Hepatocellular carcinoma (HCC) is an aggressive malignancy with an incidence that varies worldwide. In addition to underlying liver disease severity, treatment decisions for HCC often are dictated by tumor-related factors such as size, differentiation, and local invasion. We therefore read with interest the study by Orimo and colleagues1 regarding the impact of HCC diaphragmatic involvement on patients undergoing curative-intent surgical resection.

The authors retrospectively analyzed a large cohort of 874 patients from Hokkaido University Hospital.1 Propensity score-matching was used to control for confounders to compare outcomes between patients undergoing hepatectomy for HCC who underwent diaphragmatic resection (DR) (5.3%) and those who did not. Perhaps not surprisingly, HCC with diaphragmatic involvement was associated with more advanced tumor-related factors including higher alpha-fetoprotein (AFP) levels, larger tumor size, and higher incidence of portal and hepatic vein invasion. After control for these and other measurable confounders, DR was not found to be independently associated with short- or long-term outcomes after hepatectomy. In fact, patients who underwent DR had outcomes similar to those of individuals in the non-DR cohort.

The aforementioned data were consistent with a previous report by Lin et al.,2 who reported on the safety of DR for HCC as well as with other studies on en bloc resection of different primary tumors combined with adjacent structures.3,4,5,6 For example, Kimchi et al.3 reported on the safety and efficacy of combined pancreaticoduodenectomy and extended right hemicolectomy for locally advanced pancreatic adenocarcinoma, sarcoma, and colon cancer. In a separate study, Hunter et al.4 similarly noted that patient survival after en bloc resection of colon cancer adherent to other organs was comparable with long-term outcomes after standard colectomy for nonadherent colorectal cancers. In addition, other studies have similarly noted comparable short- and long-term outcomes among patients undergoing cytoreduction with and without DR for gynecologic malignancies.5,6

Collectively, the data suggest that technical aspects of the case (i.e., need to resect adjacent structures such as the diaphragm) do not drive long-term outcomes. Rather, as expected, tumor-related rather than technical-related factors have an impact on prognosis. These data support an aggressive surgical approach to achieve complete tumor extirpation for well-selected patients who have locally advanced disease, including individuals with HCC and diaphragmatic involvement.

Several shortcomings need to be considered when the data in the study by Orimo et al.1 are interpreted. The authors used propensity score-matching to balance the cohorts to minimize selection bias, which is ubiquitous in retrospective studies used to examine treatment differences. Notably, multiple clinicopathologic differences existed between the DR and non-DR cohorts before propensity score-matching. Specifically, the patients who underwent DR were older and more likely to have Child–Pugh B cirrhosis than the patients who underwent hepatectomy without DR. Some biostatisticians have argued, however, that propensity score-matching can paradoxically increase confounder imbalance, thereby leading to estimates of exposure effects with greater bias. Although propensity score-matching may mitigate selection bias by balancing the cohorts on known covariates, unlike random assignment of treatments, the propensity score does not balance unobserved covariates.7 In addition, the issue of selection bias cannot be addressed with a “pre-selected” surgical data set. Specifically, the number of patients with diaphragmatic involvement who were not offered an operation during the study period remains unknown. In effect, the data can be generalized only to patients with HCC and diaphragm involvement who were very well-selected by experts such as the surgical team of Orimo and colleagues.1 As such, the true subset of patients with HCC and diaphragmatic involvement who benefit the most from surgical resection remains ill defined because the authors had already excluded a subset of patients a priori from the data set.

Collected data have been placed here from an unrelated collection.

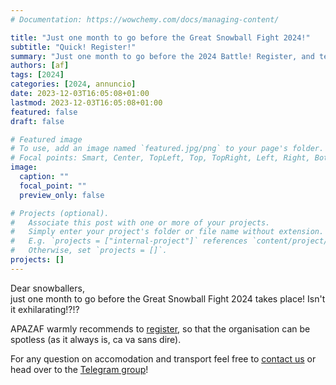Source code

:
 ```yaml
---
# Documentation: https://wowchemy.com/docs/managing-content/

title: "Just one month to go before the Great Snowball Fight 2024!"
subtitle: "Quick! Register!"
summary: "Just one month to go before the 2024 Battle! Register, and tell all your friends!"
authors: [af]
tags: [2024]
categories: [2024, annuncio]
date: 2023-12-03T16:05:08+01:00
lastmod: 2023-12-03T16:05:08+01:00
featured: false
draft: false

# Featured image
# To use, add an image named `featured.jpg/png` to your page's folder.
# Focal points: Smart, Center, TopLeft, Top, TopRight, Left, Right, BottomLeft, Bottom, BottomRight.
image:
  caption: ""
  focal_point: ""
  preview_only: false

# Projects (optional).
#   Associate this post with one or more of your projects.
#   Simply enter your project's folder or file name without extension.
#   E.g. `projects = ["internal-project"]` references `content/project/deep-learning/index.md`.
#   Otherwise, set `projects = []`.
projects: []
---
```


Dear snowballers,  
just one month to go before the Great Snowball Fight 2024 takes place!
Isn't it exhilarating!?!?

APAZAF warmly recommends to [register](/register), so that the organisation can be spotless (as it always is, ca va sans dire).

For any question on accomodation and transport feel free to [contact us](/contact) or head over to the [Telegram group](https://t.me/joinchat/UsNhFbmVl6W_Odyz)!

Another interesting difference between the DR and non-DR cohorts was that more than one fourth of the patients who did not need DR underwent a non-anatomic parenchymal-sparing hepatectomy versus only 2% of the patients in the DR cohort. These data are particularly interesting given that formal anatomic resection has been proposed as oncologically superior in the treatment of HCC given the tendency of HCC to invade portal tributaries.8 Notably, the authors also did not report data on margin status or width of the surgical margin. Such data would have been illustrative because margin status and margin width have been associated with long-term prognostic outcomes, including recurrence.9 The omission of these data was particularly noteworthy given that intrahepatic recurrence was more common among the patients in the non-DR cohort. Furthermore, the authors should have reported data on lung-specific complications (e.g., empyema, effusion, pneumonia, reintubation) and specific location of lymph node recurrence (e.g., intraabdominal vs mediastinal).

Treatment of HCC, especially large HCC or tumors that invade adjacent structures, remains challenging and should be determined in a multi-disciplinary setting. Despite the limitations of the study by Omino and colleagues,1 we agree that local invasion of adjacent structures, including the diaphragm, should not be considered a contraindication to resection of HCC when necessary to achieve a negative surgical margin. The data do highlight, however, that these patients frequently have other adverse biologic factors and remind us that biology, not surgery, is king.